SUPPLIED MATERIAL:
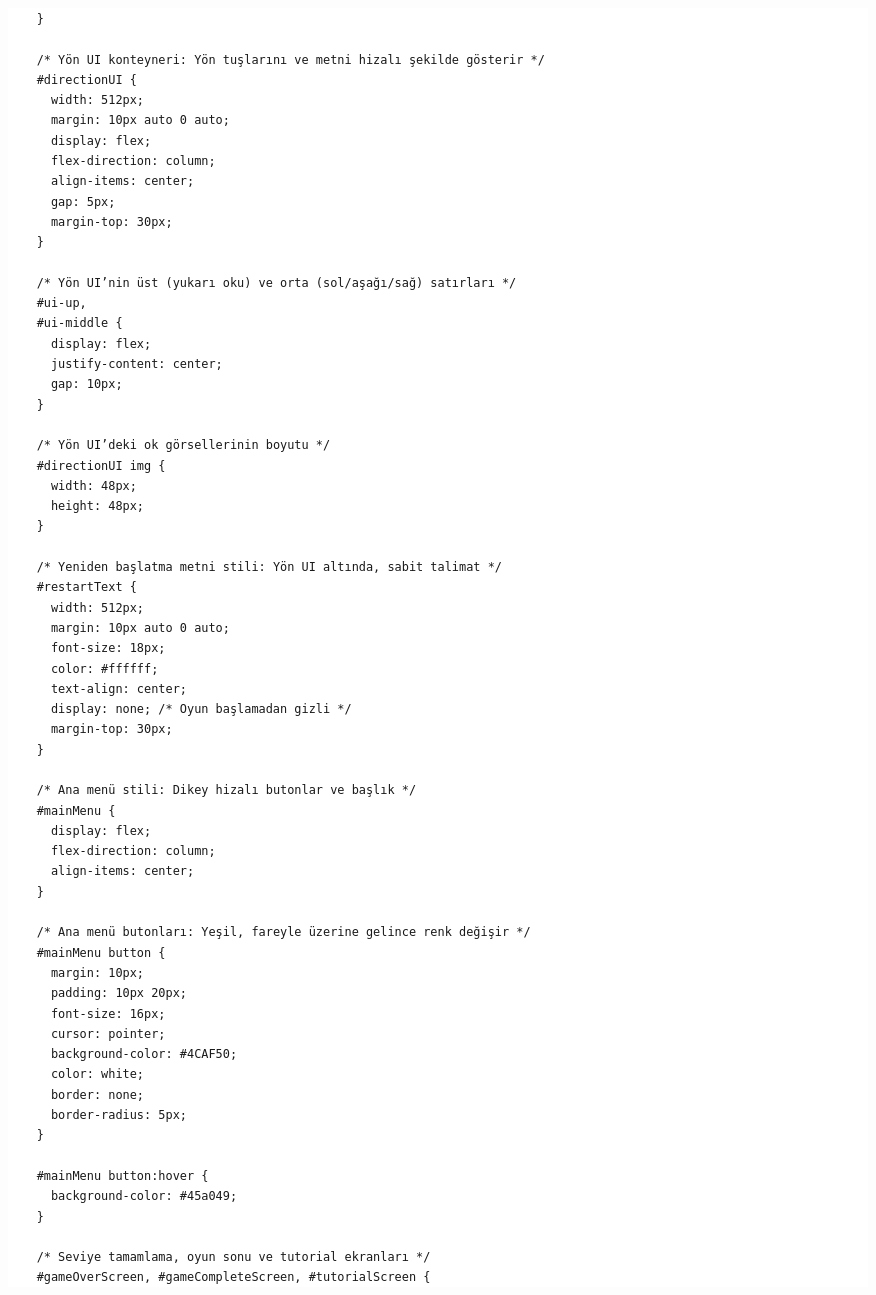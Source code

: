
 ```
    }

    /* Yön UI konteyneri: Yön tuşlarını ve metni hizalı şekilde gösterir */
    #directionUI {
      width: 512px;
      margin: 10px auto 0 auto;
      display: flex;
      flex-direction: column;
      align-items: center;
      gap: 5px;
      margin-top: 30px;
    }

    /* Yön UI’nin üst (yukarı oku) ve orta (sol/aşağı/sağ) satırları */
    #ui-up,
    #ui-middle {
      display: flex;
      justify-content: center;
      gap: 10px;
    }

    /* Yön UI’deki ok görsellerinin boyutu */
    #directionUI img {
      width: 48px;
      height: 48px;
    }

    /* Yeniden başlatma metni stili: Yön UI altında, sabit talimat */
    #restartText {
      width: 512px;
      margin: 10px auto 0 auto;
      font-size: 18px;
      color: #ffffff;
      text-align: center;
      display: none; /* Oyun başlamadan gizli */
      margin-top: 30px;
    }

    /* Ana menü stili: Dikey hizalı butonlar ve başlık */
    #mainMenu {
      display: flex;
      flex-direction: column;
      align-items: center;
    }

    /* Ana menü butonları: Yeşil, fareyle üzerine gelince renk değişir */
    #mainMenu button {
      margin: 10px;
      padding: 10px 20px;
      font-size: 16px;
      cursor: pointer;
      background-color: #4CAF50;
      color: white;
      border: none;
      border-radius: 5px;
    }

    #mainMenu button:hover {
      background-color: #45a049;
    }

    /* Seviye tamamlama, oyun sonu ve tutorial ekranları */
    #gameOverScreen, #gameCompleteScreen, #tutorialScreen {
```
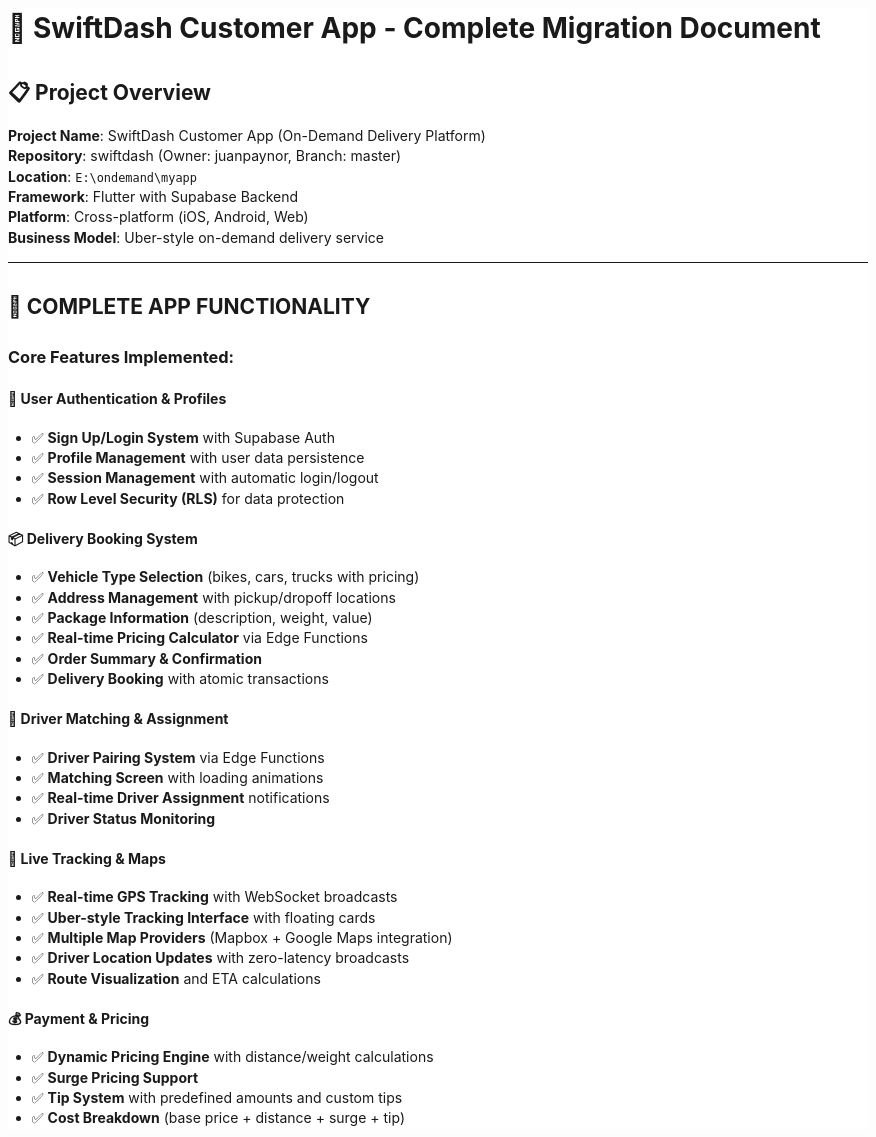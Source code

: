 # 🚀 SwiftDash Customer App - Complete Migration Document

## 📋 Project Overview
**Project Name**: SwiftDash Customer App (On-Demand Delivery Platform)  
**Repository**: swiftdash (Owner: juanpaynor, Branch: master)  
**Location**: `E:\ondemand\myapp`  
**Framework**: Flutter with Supabase Backend  
**Platform**: Cross-platform (iOS, Android, Web)  
**Business Model**: Uber-style on-demand delivery service

---

## 🏢 **COMPLETE APP FUNCTIONALITY**

### **Core Features Implemented**:

#### 📱 **User Authentication & Profiles**
- ✅ **Sign Up/Login System** with Supabase Auth
- ✅ **Profile Management** with user data persistence
- ✅ **Session Management** with automatic login/logout
- ✅ **Row Level Security (RLS)** for data protection

#### 📦 **Delivery Booking System**
- ✅ **Vehicle Type Selection** (bikes, cars, trucks with pricing)
- ✅ **Address Management** with pickup/dropoff locations
- ✅ **Package Information** (description, weight, value)
- ✅ **Real-time Pricing Calculator** via Edge Functions
- ✅ **Order Summary & Confirmation**
- ✅ **Delivery Booking** with atomic transactions

#### 🚚 **Driver Matching & Assignment**
- ✅ **Driver Pairing System** via Edge Functions
- ✅ **Matching Screen** with loading animations
- ✅ **Real-time Driver Assignment** notifications
- ✅ **Driver Status Monitoring**

#### 📍 **Live Tracking & Maps**
- ✅ **Real-time GPS Tracking** with WebSocket broadcasts
- ✅ **Uber-style Tracking Interface** with floating cards
- ✅ **Multiple Map Providers** (Mapbox + Google Maps integration)
- ✅ **Driver Location Updates** with zero-latency broadcasts
- ✅ **Route Visualization** and ETA calculations

#### 💰 **Payment & Pricing**
- ✅ **Dynamic Pricing Engine** with distance/weight calculations
- ✅ **Surge Pricing Support**
- ✅ **Tip System** with predefined amounts and custom tips
- ✅ **Cost Breakdown** (base price + distance + surge + tip)
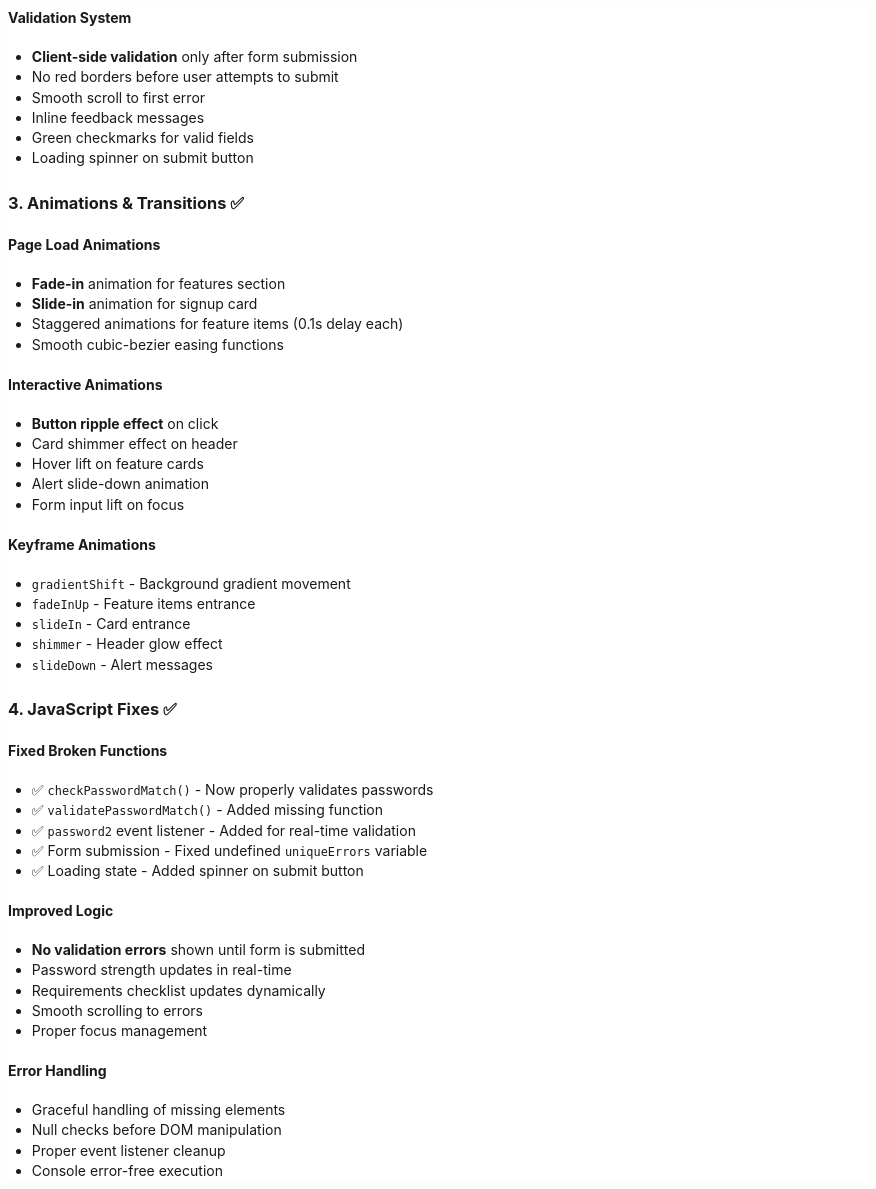 #### Validation System
- **Client-side validation** only after form submission
- No red borders before user attempts to submit
- Smooth scroll to first error
- Inline feedback messages
- Green checkmarks for valid fields
- Loading spinner on submit button

### 3. **Animations & Transitions** ✅

#### Page Load Animations
- **Fade-in** animation for features section
- **Slide-in** animation for signup card
- Staggered animations for feature items (0.1s delay each)
- Smooth cubic-bezier easing functions

#### Interactive Animations
- **Button ripple effect** on click
- Card shimmer effect on header
- Hover lift on feature cards
- Alert slide-down animation
- Form input lift on focus

#### Keyframe Animations
- `gradientShift` - Background gradient movement
- `fadeInUp` - Feature items entrance
- `slideIn` - Card entrance
- `shimmer` - Header glow effect
- `slideDown` - Alert messages

### 4. **JavaScript Fixes** ✅

#### Fixed Broken Functions
- ✅ `checkPasswordMatch()` - Now properly validates passwords
- ✅ `validatePasswordMatch()` - Added missing function
- ✅ `password2` event listener - Added for real-time validation
- ✅ Form submission - Fixed undefined `uniqueErrors` variable
- ✅ Loading state - Added spinner on submit button

#### Improved Logic
- **No validation errors** shown until form is submitted
- Password strength updates in real-time
- Requirements checklist updates dynamically
- Smooth scrolling to errors
- Proper focus management

#### Error Handling
- Graceful handling of missing elements
- Null checks before DOM manipulation
- Proper event listener cleanup
- Console error-free execution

HOW TO COMPLETE THIS TASK: Go over the data above and copy every line that has the word "items" in it.

OUTPUT:
      align-items: center;
      align-items: center;
- Staggered animations for feature items (0.1s delay each)
- `fadeInUp` - Feature items entrance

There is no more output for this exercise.